Your objective - Your output should be the line with "sur **Mode avancé**." followed by every remaining line of the entries, reproduced exactly.
▬▬▬▬▬▬▬▬▬▬
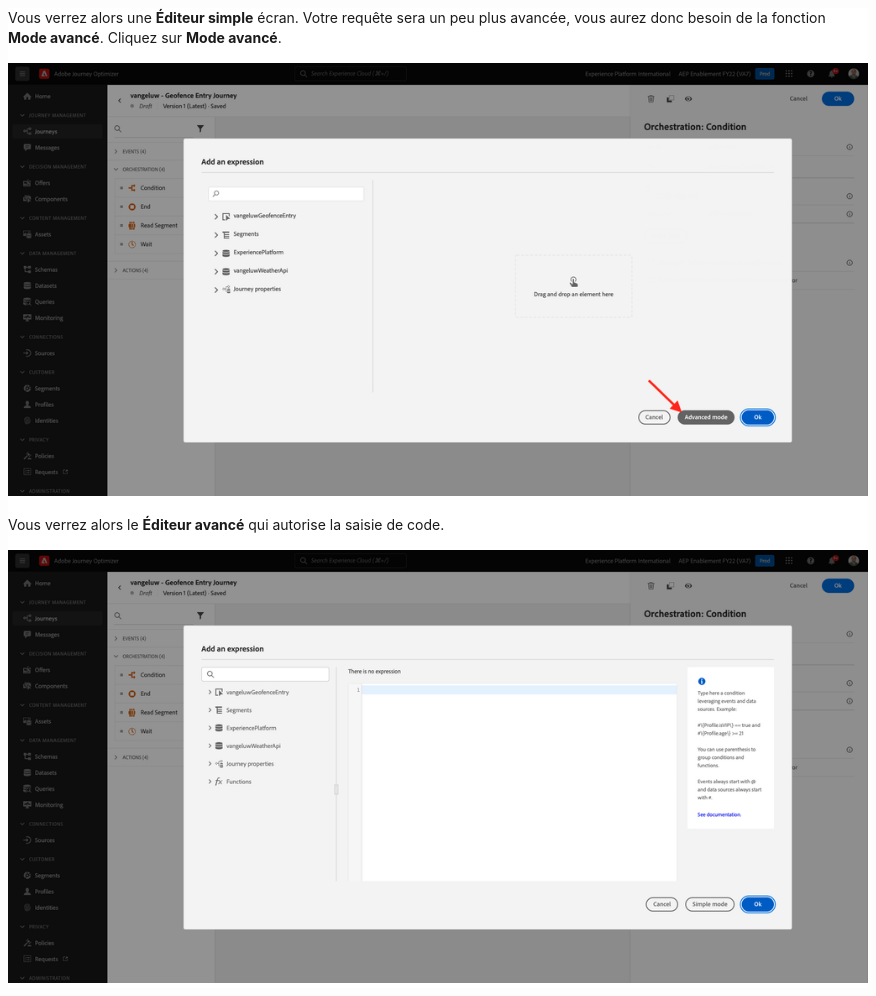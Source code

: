 Vous verrez alors une **Éditeur simple** écran. Votre requête sera un peu plus avancée, vous aurez donc besoin de la fonction **Mode avancé**. Cliquez sur **Mode avancé**.

![Démonstration](./images/jo7.png)

Vous verrez alors le **Éditeur avancé** qui autorise la saisie de code.

![Démonstration](./images/jo9.png)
▬▬▬▬▬▬▬▬▬▬
Worked solution -
: Vous verrez alors une **Éditeur simple** écran. Votre requête sera un peu plus avancée, vous aurez donc besoin de la fonction **Mode avancé**. Cliquez sur **Mode avancé**.

![Démonstration](./images/jo7.png)

Vous verrez alors le **Éditeur avancé** qui autorise la saisie de code.

![Démonstration](./images/jo9.png)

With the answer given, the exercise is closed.